みなさんは、既婚者がSNSで異性とやりとりすると不倫になると思いますか。株式会社ピ・アイ・オ(大阪市天王寺区)が運営する『PIO探偵事務所』が実施した「マッチングアプリ・SNSの普及による不倫の境界線」に関する調査によると、約7割が「不倫に該当すると思う」と回答しました。では、配偶者のスマートフォンを本人に無断で確認した経験がある人はどのくらいいるのでしょうか。
調査は、30〜60代の既婚男女1004人を対象として、2026年4月にインターネットで実施されました。
調査の結果、約4人に3人が「既婚者のマッチングアプリ登録は一般的に不倫に該当すると思う」(73.6%)と回答。
さらに、「マッチングアプリ・SNSで異性とメッセージのやり取りをすることも不倫に該当すると思う」とした人も72.2%となり、肉体関係や直接の対面がなくとも、デジタル上での個人的なつながり自体を不倫、あるいはそれに準ずるものと見なす層が多数派となりました。

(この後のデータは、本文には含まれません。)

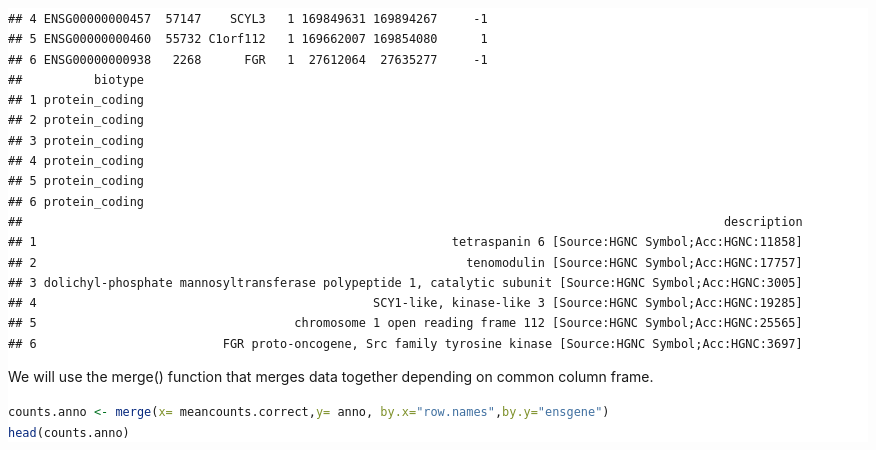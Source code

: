     ## 4 ENSG00000000457  57147    SCYL3   1 169849631 169894267     -1
    ## 5 ENSG00000000460  55732 C1orf112   1 169662007 169854080      1
    ## 6 ENSG00000000938   2268      FGR   1  27612064  27635277     -1
    ##          biotype
    ## 1 protein_coding
    ## 2 protein_coding
    ## 3 protein_coding
    ## 4 protein_coding
    ## 5 protein_coding
    ## 6 protein_coding
    ##                                                                                                  description
    ## 1                                                          tetraspanin 6 [Source:HGNC Symbol;Acc:HGNC:11858]
    ## 2                                                            tenomodulin [Source:HGNC Symbol;Acc:HGNC:17757]
    ## 3 dolichyl-phosphate mannosyltransferase polypeptide 1, catalytic subunit [Source:HGNC Symbol;Acc:HGNC:3005]
    ## 4                                               SCY1-like, kinase-like 3 [Source:HGNC Symbol;Acc:HGNC:19285]
    ## 5                                    chromosome 1 open reading frame 112 [Source:HGNC Symbol;Acc:HGNC:25565]
    ## 6                          FGR proto-oncogene, Src family tyrosine kinase [Source:HGNC Symbol;Acc:HGNC:3697]

We will use the merge() function that merges data together depending on common column frame.

``` r
counts.anno <- merge(x= meancounts.correct,y= anno, by.x="row.names",by.y="ensgene")
head(counts.anno)
```
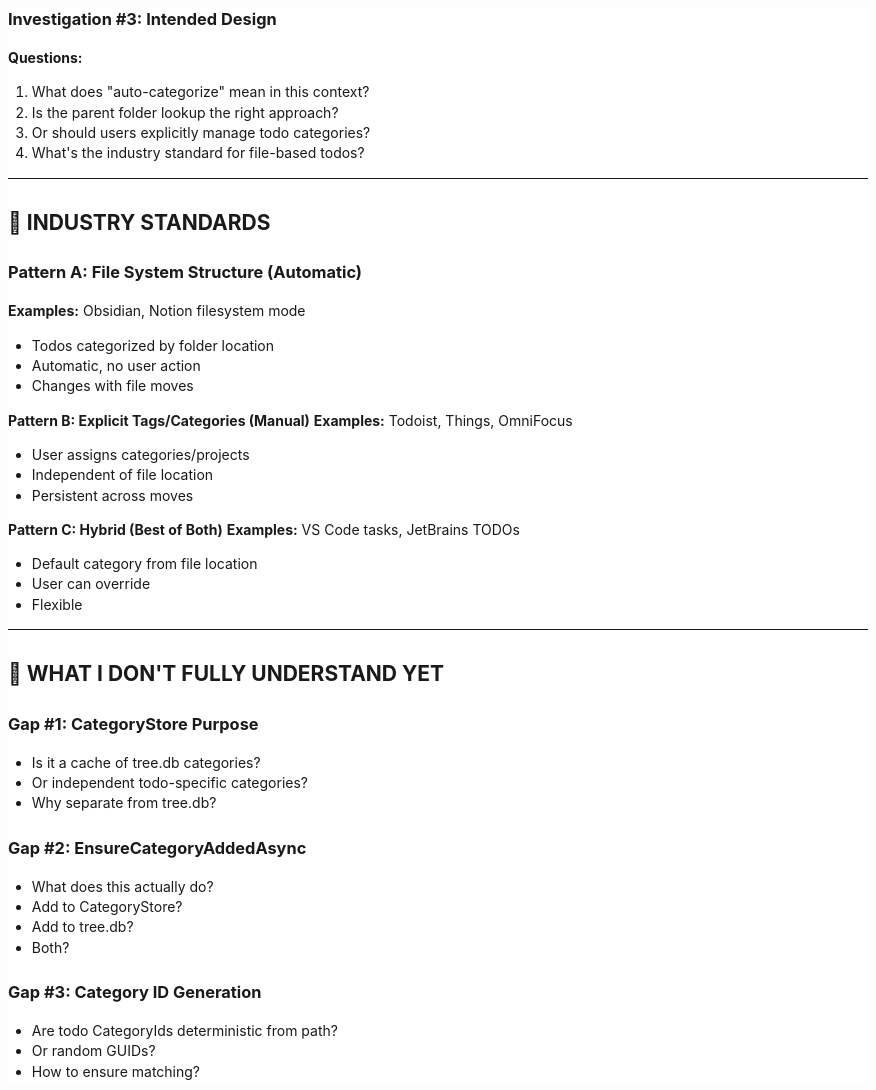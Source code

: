 
### **Investigation #3: Intended Design**

**Questions:**
1. What does "auto-categorize" mean in this context?
2. Is the parent folder lookup the right approach?
3. Or should users explicitly manage todo categories?
4. What's the industry standard for file-based todos?

---

## 🎯 INDUSTRY STANDARDS

### **Pattern A: File System Structure (Automatic)**
**Examples:** Obsidian, Notion filesystem mode
- Todos categorized by folder location
- Automatic, no user action
- Changes with file moves

**Pattern B: Explicit Tags/Categories (Manual)**
**Examples:** Todoist, Things, OmniFocus
- User assigns categories/projects
- Independent of file location
- Persistent across moves

**Pattern C: Hybrid (Best of Both)**
**Examples:** VS Code tasks, JetBrains TODOs
- Default category from file location
- User can override
- Flexible

---

## 🚨 WHAT I DON'T FULLY UNDERSTAND YET

### **Gap #1: CategoryStore Purpose**
- Is it a cache of tree.db categories?
- Or independent todo-specific categories?
- Why separate from tree.db?

### **Gap #2: EnsureCategoryAddedAsync**
- What does this actually do?
- Add to CategoryStore?
- Add to tree.db?
- Both?

### **Gap #3: Category ID Generation**
- Are todo CategoryIds deterministic from path?
- Or random GUIDs?
- How to ensure matching?
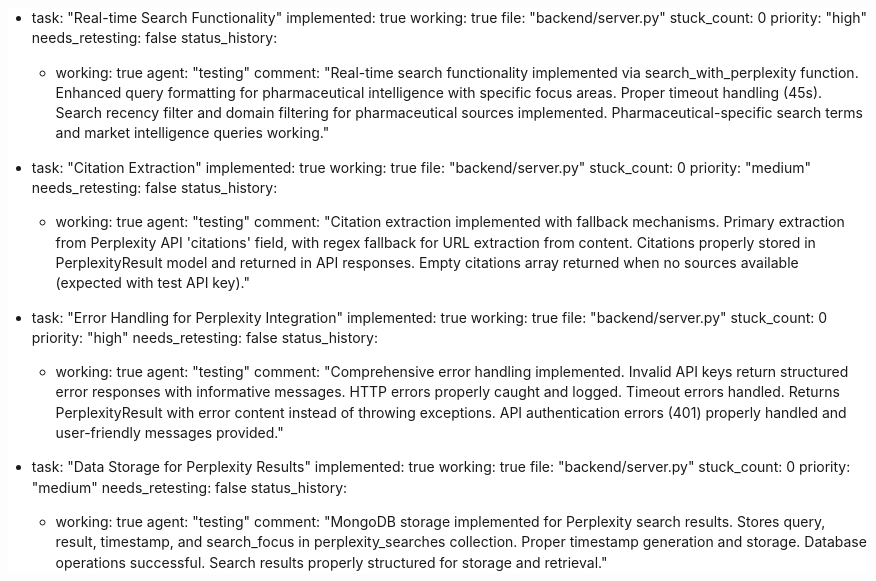   - task: "Real-time Search Functionality"
    implemented: true
    working: true
    file: "backend/server.py"
    stuck_count: 0
    priority: "high"
    needs_retesting: false
    status_history:
      - working: true
        agent: "testing"
        comment: "Real-time search functionality implemented via search_with_perplexity function. Enhanced query formatting for pharmaceutical intelligence with specific focus areas. Proper timeout handling (45s). Search recency filter and domain filtering for pharmaceutical sources implemented. Pharmaceutical-specific search terms and market intelligence queries working."

  - task: "Citation Extraction"
    implemented: true
    working: true
    file: "backend/server.py"
    stuck_count: 0
    priority: "medium"
    needs_retesting: false
    status_history:
      - working: true
        agent: "testing"
        comment: "Citation extraction implemented with fallback mechanisms. Primary extraction from Perplexity API 'citations' field, with regex fallback for URL extraction from content. Citations properly stored in PerplexityResult model and returned in API responses. Empty citations array returned when no sources available (expected with test API key)."

  - task: "Error Handling for Perplexity Integration"
    implemented: true
    working: true
    file: "backend/server.py"
    stuck_count: 0
    priority: "high"
    needs_retesting: false
    status_history:
      - working: true
        agent: "testing"
        comment: "Comprehensive error handling implemented. Invalid API keys return structured error responses with informative messages. HTTP errors properly caught and logged. Timeout errors handled. Returns PerplexityResult with error content instead of throwing exceptions. API authentication errors (401) properly handled and user-friendly messages provided."

  - task: "Data Storage for Perplexity Results"
    implemented: true
    working: true
    file: "backend/server.py"
    stuck_count: 0
    priority: "medium"
    needs_retesting: false
    status_history:
      - working: true
        agent: "testing"
        comment: "MongoDB storage implemented for Perplexity search results. Stores query, result, timestamp, and search_focus in perplexity_searches collection. Proper timestamp generation and storage. Database operations successful. Search results properly structured for storage and retrieval."
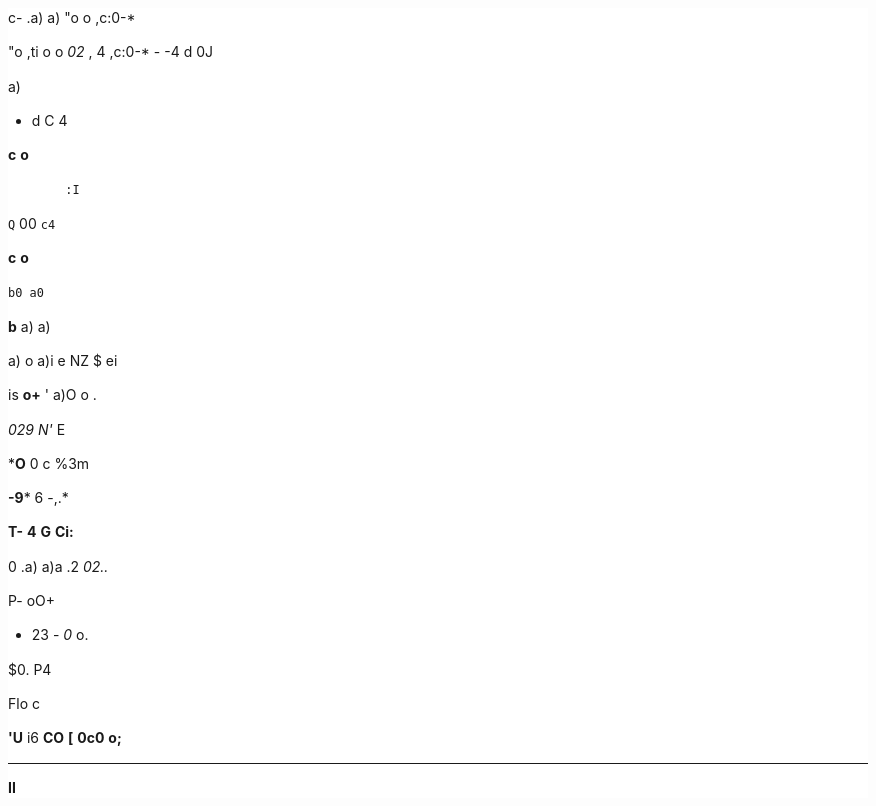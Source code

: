 
c- .a) a)
"o o ,c:0-*


"o ,ti o o _02_ , 4 ,c:0-* -  -4 d 0J


a)


-  d C 4


**c** **o**
```
        :I

```
`Q` 00 `c4`


**c** **o**

```
b0 a0

```
**b** a) a)


a) o a)i e
NZ $ ei

is **o+** '
a)O o .

_029 N'_ E

***O** 0 c %3m

**-9*** 6 -,.*

**T-** **4** **G** **Ci:**


0 .a)
a)a
.2 _02.._

P- oO+


-  23 -  _0_ o.

$0. P4

Flo c


**'U** i6 **CO** **[** **0c0** **o;**


-----

**II**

このような認識がある中で、「自身または配偶者が結婚後にマッチングアプリ・SNSを通じて異性と知り合ったことはありますか」と尋ねたところ、「どちらもない」(80.2%)が最多となった一方、「自分だけがある」(10.6%)や「配偶者だけがある」(5.9%)、「両方がある」(3.3%)という回答も一定数見られました。
また、「自分だけがある」という回答が「配偶者だけがある」の約2倍であることから、配偶者が異性と知り合っていることを把握できていない層も一定数いると考えられます。
さらに、「実際に会ったことがある」とした割合を算出すると、「自分だけがある」(53.8%)、「配偶者だけがある」(29.6%)、「両方がある」(16.6%)という結果になり、インターネット上の接点は決して画面の中だけで完結するものではなく、リアルな接触へと移行しやすい傾向がうかがえました。
次に、「自分の配偶者が不倫をしているかもしれない」と疑った経験について尋ねたところ、17.3%が「疑った経験がある」と回答。
「配偶者の不倫を疑ったきっかけ」としては、「帰宅時間が遅くなった、外出が増えた」(35.6%)、「SNSやメッセージアプリの通知・やり取り」(32.2%)、「スマートフォン操作時の不審な行動(隠す、ロック解除方法を頻繁に変えるなど)」(31.6%)が上位に挙がり、スマートフォンは個人の人間関係が詰まったデバイスであり、その扱い方の変化が「何かを隠しているのではないか」という疑念に直結しやすいことが示唆されました。
さらに、「配偶者のスマートフォンを本人に無断で確認した経験がある」とした人は15.4%と、「不倫を疑った経験がある」人と近い割合となりました。
そこで、配偶者の不倫を疑った際に「自分で調べたり証拠を集めようとした経験」について尋ねたところ、過半数が「ある」(53.5%)と回答。
一方で、客観的な事実確認のプロである「専門家(弁護士、カウンセラーなども含む)への相談」については、「検討したことはない」(51.2%)が約半数、「相談したことがある」(33.3%)は約3割にとどまり、専門家へ頼ることには一定のハードルが存在していることが見て取れました。
「専門家への相談をためらった(または検討しなかった)理由」としては、「費用が高そうだった」(42.2%)、「相談すること自体に抵抗があった」(21.6%)、「自分で解決できると思った」(20.7%)が上位となり、「費用面への懸念」が、最大の障壁となっていることが明確に示されました。